One of our home users has cable Internet with SHAW and their modem is not compatible with VoIP. Even after port forwarding tinkering they still complain constantly. They are also not tech savy so debugging this issue has become a bit of a nightmare. The only thing that seems to work is putting the VoIP phone in the DMZ and I need to know how dangerous this is for us.
The phone GUI is visible on the public and open to potential hackers. We put a 30 character user and admin passcode on the phone to protect it but I am still a bit worried. If hackers were to breach the phone they could probably make calls in this account but that’s about it. No?
Any comments?
are you sure it is a Shaw issue and not a bandwidth issue?
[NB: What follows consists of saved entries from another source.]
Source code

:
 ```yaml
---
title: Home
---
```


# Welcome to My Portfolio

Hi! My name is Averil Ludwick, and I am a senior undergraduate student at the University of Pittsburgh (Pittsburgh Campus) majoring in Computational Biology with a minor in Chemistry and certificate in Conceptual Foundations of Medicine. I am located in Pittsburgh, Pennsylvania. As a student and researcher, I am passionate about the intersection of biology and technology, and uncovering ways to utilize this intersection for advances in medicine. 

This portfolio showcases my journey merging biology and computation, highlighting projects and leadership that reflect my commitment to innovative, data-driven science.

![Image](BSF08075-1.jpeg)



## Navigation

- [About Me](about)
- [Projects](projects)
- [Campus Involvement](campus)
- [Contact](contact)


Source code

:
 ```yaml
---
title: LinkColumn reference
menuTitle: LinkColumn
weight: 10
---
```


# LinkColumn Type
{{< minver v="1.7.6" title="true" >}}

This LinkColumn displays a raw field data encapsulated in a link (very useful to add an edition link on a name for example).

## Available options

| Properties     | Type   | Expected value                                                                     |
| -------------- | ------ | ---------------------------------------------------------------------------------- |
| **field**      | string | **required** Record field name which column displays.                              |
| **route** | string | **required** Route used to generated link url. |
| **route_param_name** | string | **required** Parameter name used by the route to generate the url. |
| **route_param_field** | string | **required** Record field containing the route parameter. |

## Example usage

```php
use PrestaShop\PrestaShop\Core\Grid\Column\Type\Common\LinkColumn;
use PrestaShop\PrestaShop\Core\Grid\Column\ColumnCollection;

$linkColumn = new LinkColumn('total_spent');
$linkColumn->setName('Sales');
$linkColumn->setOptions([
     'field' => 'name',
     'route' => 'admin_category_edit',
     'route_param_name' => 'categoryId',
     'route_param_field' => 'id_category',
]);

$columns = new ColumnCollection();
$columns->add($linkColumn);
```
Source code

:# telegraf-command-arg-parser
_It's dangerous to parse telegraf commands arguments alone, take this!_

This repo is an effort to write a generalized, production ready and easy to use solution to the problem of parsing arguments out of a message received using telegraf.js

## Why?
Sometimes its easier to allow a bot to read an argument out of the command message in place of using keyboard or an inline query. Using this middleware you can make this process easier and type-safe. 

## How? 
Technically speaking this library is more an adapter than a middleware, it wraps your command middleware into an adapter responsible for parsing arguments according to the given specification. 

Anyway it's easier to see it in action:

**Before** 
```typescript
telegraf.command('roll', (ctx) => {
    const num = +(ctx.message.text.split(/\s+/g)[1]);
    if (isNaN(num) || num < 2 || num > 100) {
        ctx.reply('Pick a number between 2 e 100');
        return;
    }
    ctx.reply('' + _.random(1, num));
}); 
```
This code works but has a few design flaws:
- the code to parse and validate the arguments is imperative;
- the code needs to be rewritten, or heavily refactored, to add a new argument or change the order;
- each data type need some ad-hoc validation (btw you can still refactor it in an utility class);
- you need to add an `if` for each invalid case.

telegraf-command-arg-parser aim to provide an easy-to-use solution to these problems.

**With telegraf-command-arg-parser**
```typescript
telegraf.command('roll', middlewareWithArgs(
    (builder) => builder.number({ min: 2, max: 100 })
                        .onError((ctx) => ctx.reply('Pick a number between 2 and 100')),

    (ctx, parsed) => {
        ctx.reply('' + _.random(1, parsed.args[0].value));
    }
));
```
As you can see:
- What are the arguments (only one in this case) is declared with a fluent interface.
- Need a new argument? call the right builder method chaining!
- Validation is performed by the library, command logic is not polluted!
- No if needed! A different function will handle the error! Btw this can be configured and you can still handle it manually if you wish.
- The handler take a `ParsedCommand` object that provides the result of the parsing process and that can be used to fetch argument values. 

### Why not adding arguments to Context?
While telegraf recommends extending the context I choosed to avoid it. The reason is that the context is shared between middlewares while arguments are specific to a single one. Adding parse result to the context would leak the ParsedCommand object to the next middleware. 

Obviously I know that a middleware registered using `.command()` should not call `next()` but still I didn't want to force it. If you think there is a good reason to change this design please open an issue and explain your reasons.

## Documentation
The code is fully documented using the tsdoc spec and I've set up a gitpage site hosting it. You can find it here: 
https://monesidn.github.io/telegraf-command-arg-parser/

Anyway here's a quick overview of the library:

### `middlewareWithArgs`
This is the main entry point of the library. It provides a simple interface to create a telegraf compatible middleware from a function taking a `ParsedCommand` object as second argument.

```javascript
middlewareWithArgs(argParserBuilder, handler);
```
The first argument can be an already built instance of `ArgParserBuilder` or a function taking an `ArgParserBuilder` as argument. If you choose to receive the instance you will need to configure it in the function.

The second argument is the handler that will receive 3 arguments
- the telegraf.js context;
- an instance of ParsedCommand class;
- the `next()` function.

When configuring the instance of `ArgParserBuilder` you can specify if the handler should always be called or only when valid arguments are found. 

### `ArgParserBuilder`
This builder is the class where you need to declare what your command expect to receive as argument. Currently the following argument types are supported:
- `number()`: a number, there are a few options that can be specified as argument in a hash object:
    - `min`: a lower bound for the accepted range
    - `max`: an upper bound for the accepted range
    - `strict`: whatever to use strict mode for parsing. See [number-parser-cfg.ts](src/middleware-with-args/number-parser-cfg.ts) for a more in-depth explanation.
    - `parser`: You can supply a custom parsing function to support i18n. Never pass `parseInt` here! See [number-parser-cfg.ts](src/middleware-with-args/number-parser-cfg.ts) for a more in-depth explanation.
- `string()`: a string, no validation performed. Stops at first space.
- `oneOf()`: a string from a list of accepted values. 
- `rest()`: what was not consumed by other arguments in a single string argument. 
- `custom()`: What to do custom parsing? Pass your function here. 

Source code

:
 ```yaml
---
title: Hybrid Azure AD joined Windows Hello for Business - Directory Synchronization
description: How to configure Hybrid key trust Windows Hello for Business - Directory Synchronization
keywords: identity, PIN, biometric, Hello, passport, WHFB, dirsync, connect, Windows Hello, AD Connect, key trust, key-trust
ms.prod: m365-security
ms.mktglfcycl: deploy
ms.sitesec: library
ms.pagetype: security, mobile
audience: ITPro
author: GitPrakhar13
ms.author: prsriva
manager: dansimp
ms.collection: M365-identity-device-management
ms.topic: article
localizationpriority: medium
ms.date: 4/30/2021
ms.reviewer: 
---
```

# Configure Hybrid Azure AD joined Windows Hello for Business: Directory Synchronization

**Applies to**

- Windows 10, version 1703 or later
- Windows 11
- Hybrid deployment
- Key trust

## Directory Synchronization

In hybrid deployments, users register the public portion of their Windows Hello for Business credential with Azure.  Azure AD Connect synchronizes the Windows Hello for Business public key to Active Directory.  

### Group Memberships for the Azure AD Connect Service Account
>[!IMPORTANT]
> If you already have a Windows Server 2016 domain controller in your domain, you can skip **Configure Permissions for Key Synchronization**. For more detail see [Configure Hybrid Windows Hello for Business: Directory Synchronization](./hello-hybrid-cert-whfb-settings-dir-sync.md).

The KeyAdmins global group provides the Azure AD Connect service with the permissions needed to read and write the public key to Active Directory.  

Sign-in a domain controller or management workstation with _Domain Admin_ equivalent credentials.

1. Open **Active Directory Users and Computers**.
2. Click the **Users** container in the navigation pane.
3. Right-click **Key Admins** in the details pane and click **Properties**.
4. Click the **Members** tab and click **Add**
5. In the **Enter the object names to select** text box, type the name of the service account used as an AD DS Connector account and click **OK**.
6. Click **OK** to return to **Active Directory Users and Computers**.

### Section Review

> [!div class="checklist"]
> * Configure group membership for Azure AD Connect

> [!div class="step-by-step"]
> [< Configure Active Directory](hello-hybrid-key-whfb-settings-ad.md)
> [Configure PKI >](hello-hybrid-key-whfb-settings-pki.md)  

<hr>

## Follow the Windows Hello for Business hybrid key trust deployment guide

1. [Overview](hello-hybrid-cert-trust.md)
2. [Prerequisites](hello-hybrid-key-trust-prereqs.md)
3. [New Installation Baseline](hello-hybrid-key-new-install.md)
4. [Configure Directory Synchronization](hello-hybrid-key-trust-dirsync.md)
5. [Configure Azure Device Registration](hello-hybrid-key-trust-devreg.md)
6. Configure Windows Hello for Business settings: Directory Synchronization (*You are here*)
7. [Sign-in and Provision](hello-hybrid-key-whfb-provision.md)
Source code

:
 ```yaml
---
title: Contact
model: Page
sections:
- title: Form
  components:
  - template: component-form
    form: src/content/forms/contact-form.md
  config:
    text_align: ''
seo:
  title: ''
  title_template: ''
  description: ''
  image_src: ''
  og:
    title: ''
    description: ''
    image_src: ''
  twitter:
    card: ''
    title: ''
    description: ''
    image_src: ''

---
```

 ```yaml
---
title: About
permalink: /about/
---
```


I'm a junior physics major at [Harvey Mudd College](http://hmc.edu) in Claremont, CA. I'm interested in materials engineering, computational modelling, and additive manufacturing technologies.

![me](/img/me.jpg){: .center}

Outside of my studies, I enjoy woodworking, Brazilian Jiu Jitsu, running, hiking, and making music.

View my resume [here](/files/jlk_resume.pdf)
if someone hacks into the phone, they can get the user id, password and ip address of the server which will enable them to register a phone on your pbx and make calls.
it’s not a Shaw or bandwidth issue.
The problem is the router. The firewall is causing all sorts of issues, and we can’t turn off SIP ALG unless we switch it to bridge mode (which the end user does not allow). The DMZ seems to do the trick but like you said it could come back to bite us in the …
Depending on the phone, you should be able to disable the management interface, or at least lock the phone’s management port down to a specific address.
If you are using a reasonably large and complex management password on the web interface, you should be able to get by with this relatively safely.
If the customer has a static IP address, you can limit the extension’s allowed IP address to the specific range that the DMZ is coming from. That way, your list of perpetrators can be narrowed considerably.